Open kubakukis14 opened 8 months ago
Thank you for reporting this!
To avoid the overhead of new/free, the collectors and reducer pre-allocate all memory. Therefore we had to choose the length of allocated strings. The domain name selection seems to have been too low. Do you know what length you'd need?
Enlarging URLs might require changing lengths in the collector and reducer, perhaps in multiple locations (ingress and aggregation cores), so relatively easy but not trivial.
Happy to review a PR if you have bandwidth to change this. Otherwise this can be a first PR.
Thanks for responding and explaining the problem! I'd like to help, so you can expect a PR from me in the near future if possible. I've got a few questions.
Is there a way to get the build running on an arm64 machine? I've run into some issues when trying to build the build environment container, and the image I pulled from quay.io/splunko11ytest/network-explorer-debug/build-env
had some issue when running make
commands.
As for the length, I haven't personally ran into domain names over 100 characters long, though wouldn't it be for the best to stick with the standard 256 bytes?

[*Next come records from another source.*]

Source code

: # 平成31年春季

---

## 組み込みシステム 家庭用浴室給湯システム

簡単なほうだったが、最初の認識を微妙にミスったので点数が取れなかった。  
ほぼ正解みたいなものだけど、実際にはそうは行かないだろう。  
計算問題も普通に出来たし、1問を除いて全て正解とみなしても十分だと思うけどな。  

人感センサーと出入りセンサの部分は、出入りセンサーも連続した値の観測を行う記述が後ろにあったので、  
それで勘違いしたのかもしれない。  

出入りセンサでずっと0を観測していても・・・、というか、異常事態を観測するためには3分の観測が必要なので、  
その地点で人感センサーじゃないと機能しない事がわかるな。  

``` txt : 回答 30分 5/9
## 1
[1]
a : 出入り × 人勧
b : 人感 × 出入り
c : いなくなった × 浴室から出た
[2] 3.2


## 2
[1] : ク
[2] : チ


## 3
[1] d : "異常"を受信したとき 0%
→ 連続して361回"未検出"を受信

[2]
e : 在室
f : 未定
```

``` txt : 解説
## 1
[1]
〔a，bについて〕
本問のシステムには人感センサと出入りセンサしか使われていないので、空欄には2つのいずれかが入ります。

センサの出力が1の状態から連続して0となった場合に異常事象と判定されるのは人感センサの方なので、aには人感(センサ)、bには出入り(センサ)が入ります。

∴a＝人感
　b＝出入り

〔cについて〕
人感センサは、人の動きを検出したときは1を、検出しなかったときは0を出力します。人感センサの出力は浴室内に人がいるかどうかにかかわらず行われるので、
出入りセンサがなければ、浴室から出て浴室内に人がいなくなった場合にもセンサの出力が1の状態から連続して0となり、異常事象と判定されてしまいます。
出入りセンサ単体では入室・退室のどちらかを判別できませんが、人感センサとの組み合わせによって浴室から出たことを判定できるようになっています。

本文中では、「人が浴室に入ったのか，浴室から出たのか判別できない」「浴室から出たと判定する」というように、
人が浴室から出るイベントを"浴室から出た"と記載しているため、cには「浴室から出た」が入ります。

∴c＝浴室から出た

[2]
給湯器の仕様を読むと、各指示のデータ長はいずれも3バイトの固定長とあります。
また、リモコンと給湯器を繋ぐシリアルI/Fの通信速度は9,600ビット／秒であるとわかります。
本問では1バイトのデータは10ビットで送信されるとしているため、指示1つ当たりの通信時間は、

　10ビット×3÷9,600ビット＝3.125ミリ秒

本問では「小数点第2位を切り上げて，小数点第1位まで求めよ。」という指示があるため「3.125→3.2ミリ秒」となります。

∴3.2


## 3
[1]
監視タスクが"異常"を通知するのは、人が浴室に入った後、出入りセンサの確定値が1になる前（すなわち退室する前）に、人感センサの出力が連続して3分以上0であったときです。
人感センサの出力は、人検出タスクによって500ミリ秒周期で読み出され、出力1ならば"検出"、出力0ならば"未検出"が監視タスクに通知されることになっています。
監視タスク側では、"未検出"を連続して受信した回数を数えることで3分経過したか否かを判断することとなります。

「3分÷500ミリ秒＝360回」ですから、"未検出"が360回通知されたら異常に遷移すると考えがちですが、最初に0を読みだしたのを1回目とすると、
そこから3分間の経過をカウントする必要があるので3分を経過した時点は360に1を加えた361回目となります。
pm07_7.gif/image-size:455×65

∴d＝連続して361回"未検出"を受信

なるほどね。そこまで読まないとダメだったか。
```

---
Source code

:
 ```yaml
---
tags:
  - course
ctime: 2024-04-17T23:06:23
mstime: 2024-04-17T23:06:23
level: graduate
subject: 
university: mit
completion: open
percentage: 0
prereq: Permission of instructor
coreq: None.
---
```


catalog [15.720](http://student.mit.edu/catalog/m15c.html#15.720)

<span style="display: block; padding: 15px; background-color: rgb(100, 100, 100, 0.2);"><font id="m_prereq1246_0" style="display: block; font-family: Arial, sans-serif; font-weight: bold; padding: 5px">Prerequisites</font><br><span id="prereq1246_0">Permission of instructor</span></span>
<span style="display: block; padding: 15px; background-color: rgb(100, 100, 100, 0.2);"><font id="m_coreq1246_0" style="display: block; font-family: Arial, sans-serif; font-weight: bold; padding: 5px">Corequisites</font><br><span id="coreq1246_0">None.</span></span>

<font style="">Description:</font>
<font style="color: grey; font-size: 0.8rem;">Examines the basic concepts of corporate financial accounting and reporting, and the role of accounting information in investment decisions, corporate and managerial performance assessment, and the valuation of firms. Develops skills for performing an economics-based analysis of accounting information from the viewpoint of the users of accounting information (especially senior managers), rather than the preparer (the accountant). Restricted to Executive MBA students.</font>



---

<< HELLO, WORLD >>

Would love to review a patch to fix this for you (and everyone else encountering this).
I haven't built the build-env on arm64. It would be great to have it supported. I think we might want to track it as a separate Issue, some folks wanted to pick up a helpful non deep-dive issue. Also I'm happy to brainstorm if you encounter specific issue to work through them.
The "role" dimensions (Domains / Deployment / CronJob names etc.) are statically allocated to avoid allocation/deallocation overhead (also to alleviate thread ownership questions on copies) This has the disadvantage of occupying the maximum length even when not used. This motivated us to "skimp" on length to reduce wasted memory. They should definitely be more than 80. We could go with 128 or 256 maybe (I have no strong opinion).
Alright, a pull request should be up in a few minutes, we can move the conversation there.
Here are some of my notes about setting up the build env though:
About building the build-env on arm, I've encountered issues with the -m64
gcc flag, which the C compiler on my mac doesn't support. There may be some workaround for this, but I thankfully had a Fedora system on hand and built it there. Inside the env I had a problem building stuff with ./build.sh --clean
. It turns out some task failed (:io.opentelemetry.render:generateXtext) because some files (org/eclipse/core/runtime/OperationCanceledException) were built on a higher version of Java (17) than the version inside the container (12) so it wouldn't work together (maybe because the built-env itself was built on java 17?). Updating Java then broke gradle (that comes in a zip file inside the container). Downloading a newer Gradle version (7.3.3.), along with replacing deprecated keywords in gradle.build
files ('compile' -> 'implementation') resolved the problem for me.
Strange the build env is not working correctly, that's the reason we used containers for the build environment. Is this something that could be fixed with a change in opentelemetry-network-build-tools?
Strange the build env is not working correctly, that's the reason we used containers for the build environment. Is this something that could be fixed with a change in opentelemetry-network-build-tools?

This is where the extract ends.